> **Work request**
Copy the lines verbatim, beginning with the line that contains "- Set up a simple" and continuing through the end of the data, and only those lines.

◆ ◆ ◆

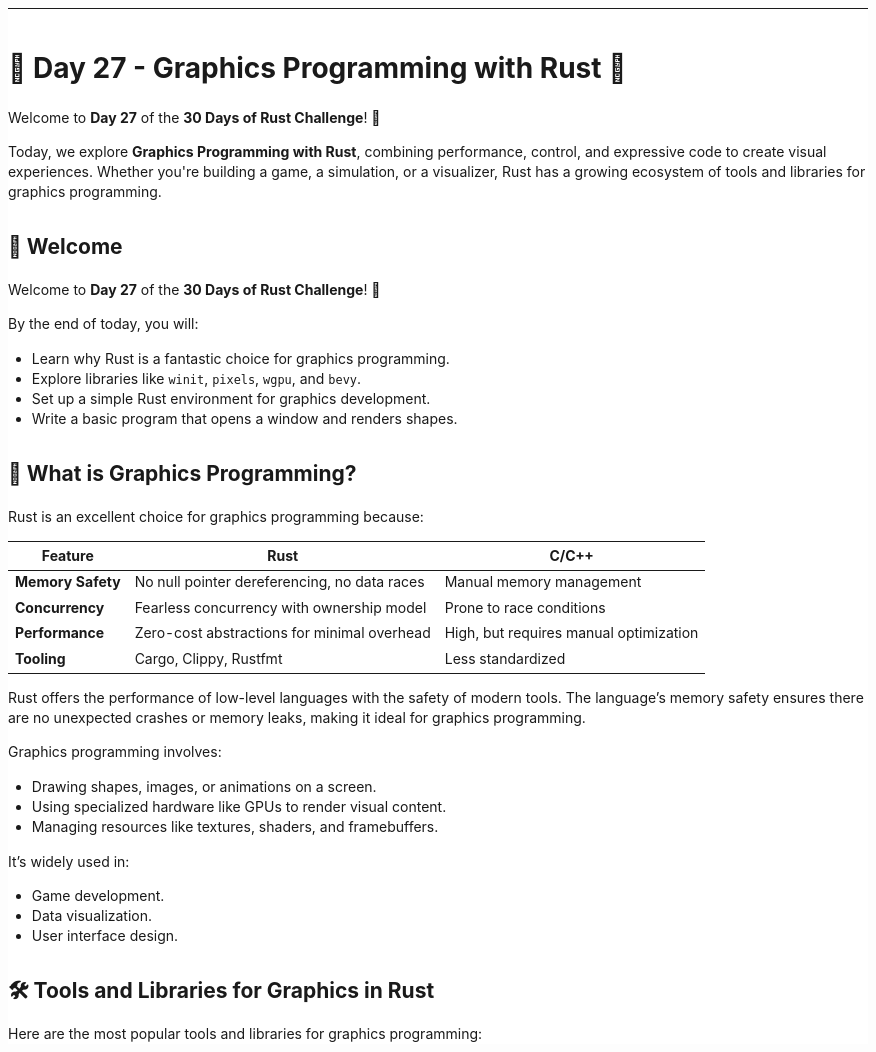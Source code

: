 
---

# 📘 Day 27 - Graphics Programming with Rust 🎨

Welcome to **Day 27** of the **30 Days of Rust Challenge**! 🎉  

Today, we explore **Graphics Programming with Rust**, combining performance, control, and expressive code to create visual experiences. Whether you're building a game, a simulation, or a visualizer, Rust has a growing ecosystem of tools and libraries for graphics programming.  


## 👋 Welcome  

Welcome to **Day 27** of the **30 Days of Rust Challenge**! 🎉  

By the end of today, you will:  
- Learn why Rust is a fantastic choice for graphics programming.  
- Explore libraries like `winit`, `pixels`, `wgpu`, and `bevy`.  
- Set up a simple Rust environment for graphics development.  
- Write a basic program that opens a window and renders shapes.  


## 🎨 What is Graphics Programming?  

Rust is an excellent choice for graphics programming because:

| **Feature**                | **Rust**                                  | **C/C++**                      |
|----------------------------|-------------------------------------------|--------------------------------|
| **Memory Safety**           | No null pointer dereferencing, no data races | Manual memory management       |
| **Concurrency**             | Fearless concurrency with ownership model  | Prone to race conditions       |
| **Performance**             | Zero-cost abstractions for minimal overhead | High, but requires manual optimization |
| **Tooling**                 | Cargo, Clippy, Rustfmt                    | Less standardized              |

Rust offers the performance of low-level languages with the safety of modern tools. The language’s memory safety ensures there are no unexpected crashes or memory leaks, making it ideal for graphics programming.

Graphics programming involves:  
- Drawing shapes, images, or animations on a screen.  
- Using specialized hardware like GPUs to render visual content.  
- Managing resources like textures, shaders, and framebuffers.  

It’s widely used in:  
- Game development.  
- Data visualization.  
- User interface design.  

## 🛠 Tools and Libraries for Graphics in Rust  

Here are the most popular tools and libraries for graphics programming:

◆ ◆ ◆

> **Your response**
- Set up a simple Rust environment for graphics development.  
- Write a basic program that opens a window and renders shapes.  


## 🎨 What is Graphics Programming?  

Rust is an excellent choice for graphics programming because:

| **Feature**                | **Rust**                                  | **C/C++**                      |
|----------------------------|-------------------------------------------|--------------------------------|
| **Memory Safety**           | No null pointer dereferencing, no data races | Manual memory management       |
| **Concurrency**             | Fearless concurrency with ownership model  | Prone to race conditions       |
| **Performance**             | Zero-cost abstractions for minimal overhead | High, but requires manual optimization |
| **Tooling**                 | Cargo, Clippy, Rustfmt                    | Less standardized              |

Rust offers the performance of low-level languages with the safety of modern tools. The language’s memory safety ensures there are no unexpected crashes or memory leaks, making it ideal for graphics programming.

Graphics programming involves:  
- Drawing shapes, images, or animations on a screen.  
- Using specialized hardware like GPUs to render visual content.  
- Managing resources like textures, shaders, and framebuffers.  

It’s widely used in:  
- Game development.  
- Data visualization.  
- User interface design.  

## 🛠 Tools and Libraries for Graphics in Rust  

Here are the most popular tools and libraries for graphics programming:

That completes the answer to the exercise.